Adventures with \Device\Afd
I’ve been playing around with Rust recently and whilst investigating asynchronous programming in Rust I was looking at Tokio, an async runtime. From there I started looking at Mio, the cross-platform, low-level, I/O code that Tokio uses.
For Windows platforms Mio uses wepoll,
which is a Windows implementation of the Linux epoll API on
Windows and is based on the code that is used by libuv for Node.js.
This uses networking code that is NOT your standard high-performance Windows networking code using I/O completion ports and
instead uses the ‘sparsely documented’ \Device\Afd
interface that lies below the Winsock2 layer.
I’ve played with libuv before and it was never to my liking, but after some random
wandering I came across a very good and recent description of why
wepoll works in the way it does and why the \Device\Afd
interface
might be worth looking at for async work.
I’ve started to boil the \Device\Afd
code down to the bare essentials so that I can understand what’s going
on without having to continually ignore other people’s coding styles and the APIs that they have built upon it.
The code is here on GitHub and I expect that this will develop into a series of articles that explore how best to take advantage of this approach.

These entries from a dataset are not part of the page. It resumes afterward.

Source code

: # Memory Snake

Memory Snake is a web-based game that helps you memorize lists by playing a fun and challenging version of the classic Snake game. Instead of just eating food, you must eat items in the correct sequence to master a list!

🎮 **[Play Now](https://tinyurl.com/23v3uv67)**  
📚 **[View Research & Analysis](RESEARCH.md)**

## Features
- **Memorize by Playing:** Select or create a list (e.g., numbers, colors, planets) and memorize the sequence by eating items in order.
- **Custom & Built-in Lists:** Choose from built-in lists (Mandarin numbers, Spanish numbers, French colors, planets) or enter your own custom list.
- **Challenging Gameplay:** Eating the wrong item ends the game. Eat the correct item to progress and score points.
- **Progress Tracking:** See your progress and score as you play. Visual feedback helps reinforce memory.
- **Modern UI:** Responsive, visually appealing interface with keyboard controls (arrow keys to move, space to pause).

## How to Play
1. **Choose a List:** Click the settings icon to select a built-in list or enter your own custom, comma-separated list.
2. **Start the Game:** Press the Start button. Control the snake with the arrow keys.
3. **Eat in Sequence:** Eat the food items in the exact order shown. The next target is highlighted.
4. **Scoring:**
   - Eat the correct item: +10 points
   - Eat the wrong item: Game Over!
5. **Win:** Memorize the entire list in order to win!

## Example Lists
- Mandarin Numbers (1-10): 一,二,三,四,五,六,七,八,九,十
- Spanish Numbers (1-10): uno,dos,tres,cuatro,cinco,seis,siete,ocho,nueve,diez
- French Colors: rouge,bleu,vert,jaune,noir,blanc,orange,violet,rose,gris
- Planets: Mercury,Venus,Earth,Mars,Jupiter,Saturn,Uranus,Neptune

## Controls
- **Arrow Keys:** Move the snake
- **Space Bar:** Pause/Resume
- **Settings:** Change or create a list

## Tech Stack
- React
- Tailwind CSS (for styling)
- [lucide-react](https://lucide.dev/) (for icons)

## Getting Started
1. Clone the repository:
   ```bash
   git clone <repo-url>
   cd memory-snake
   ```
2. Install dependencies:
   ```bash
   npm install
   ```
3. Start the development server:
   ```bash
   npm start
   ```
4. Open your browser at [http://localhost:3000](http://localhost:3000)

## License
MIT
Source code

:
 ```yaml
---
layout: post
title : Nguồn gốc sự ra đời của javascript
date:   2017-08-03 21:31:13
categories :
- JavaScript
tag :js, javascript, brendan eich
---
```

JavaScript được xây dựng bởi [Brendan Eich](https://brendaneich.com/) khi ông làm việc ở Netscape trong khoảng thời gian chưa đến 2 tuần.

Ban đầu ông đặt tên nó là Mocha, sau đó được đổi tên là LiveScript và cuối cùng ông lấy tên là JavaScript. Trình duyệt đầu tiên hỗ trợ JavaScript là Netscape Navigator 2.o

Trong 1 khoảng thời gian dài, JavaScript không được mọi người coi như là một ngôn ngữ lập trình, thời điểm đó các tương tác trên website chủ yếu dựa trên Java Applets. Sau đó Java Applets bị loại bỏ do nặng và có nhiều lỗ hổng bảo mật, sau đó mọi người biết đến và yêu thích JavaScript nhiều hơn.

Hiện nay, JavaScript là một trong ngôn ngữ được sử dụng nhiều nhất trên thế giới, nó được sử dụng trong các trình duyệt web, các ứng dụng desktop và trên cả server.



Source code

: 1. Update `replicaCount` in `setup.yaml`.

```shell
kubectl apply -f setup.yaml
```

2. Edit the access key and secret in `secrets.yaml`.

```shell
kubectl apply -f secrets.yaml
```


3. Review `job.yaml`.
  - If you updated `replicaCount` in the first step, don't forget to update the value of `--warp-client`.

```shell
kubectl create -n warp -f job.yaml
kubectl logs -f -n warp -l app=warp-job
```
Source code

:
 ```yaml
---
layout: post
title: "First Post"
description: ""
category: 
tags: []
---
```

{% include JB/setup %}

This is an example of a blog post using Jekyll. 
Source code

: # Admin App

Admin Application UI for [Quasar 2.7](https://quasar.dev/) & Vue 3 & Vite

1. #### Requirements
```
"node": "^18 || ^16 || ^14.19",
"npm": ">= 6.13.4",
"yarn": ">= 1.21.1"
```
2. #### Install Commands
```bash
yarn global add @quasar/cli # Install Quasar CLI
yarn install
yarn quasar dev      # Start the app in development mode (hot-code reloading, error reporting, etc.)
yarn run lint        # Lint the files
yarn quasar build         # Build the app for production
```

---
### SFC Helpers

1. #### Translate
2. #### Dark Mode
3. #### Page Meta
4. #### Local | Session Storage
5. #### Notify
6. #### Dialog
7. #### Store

But first you really should go and read “notgull”’s piece on \Device\Afd
Overview
There’s a ‘sparsely documented’ interface to the Windows networking stack that is accessed via the \Device\Afd
device driver’s
ioctl interface and which can provide a “socket readiness” polling interface that promises to be as efficient as the normal
completion based interface. Whilst it’s possible to build readiness polling using the normal completion-based API
it’s harder and some things simply aren’t possible. When working on the cross-platform code for
The Server Framework I ended up with a hybrid approach that used the
epoll API to drive a completion based system above it which
was compatible with the ‘standard’ IOCP system on Windows but being able to do either would be useful and, if nothing
else, an interesting diversion.
Please bear in mind that this stuff is new to me (even though the approach has been around for years), I’m still finding my way, the docs are very sparse and I’m working from other people’s understanding of the API and so much of this is based on assumption and intuition. Please feel free to tell me when I get things wrong!
Cruft-free programming
I think many programmers are happiest working with their own code, or at least, code that conforms to
their own idea of ‘good’. Due to the variety of requirements, languages and platforms it’s a wonder any
code is ever reused. I often find
it far easier to understand code if I pull apart some reference material and rebuild it in “the one true way”,
of course that’s unlikely to meet your definition of “the one true way”. With the code here I am looking to
understand how best to use the \Device\Afd
approach to the Windows networking stack and so have taken a look
at wepoll and the Rust polling code
and pulled the stuff I’m interested out and rebuilt it without all of the added complexity. For me, at least,
this makes the resulting code that actually does the work easier to reason about and understand and from there
to build my own abstractions above it so that other people can complain about my version too…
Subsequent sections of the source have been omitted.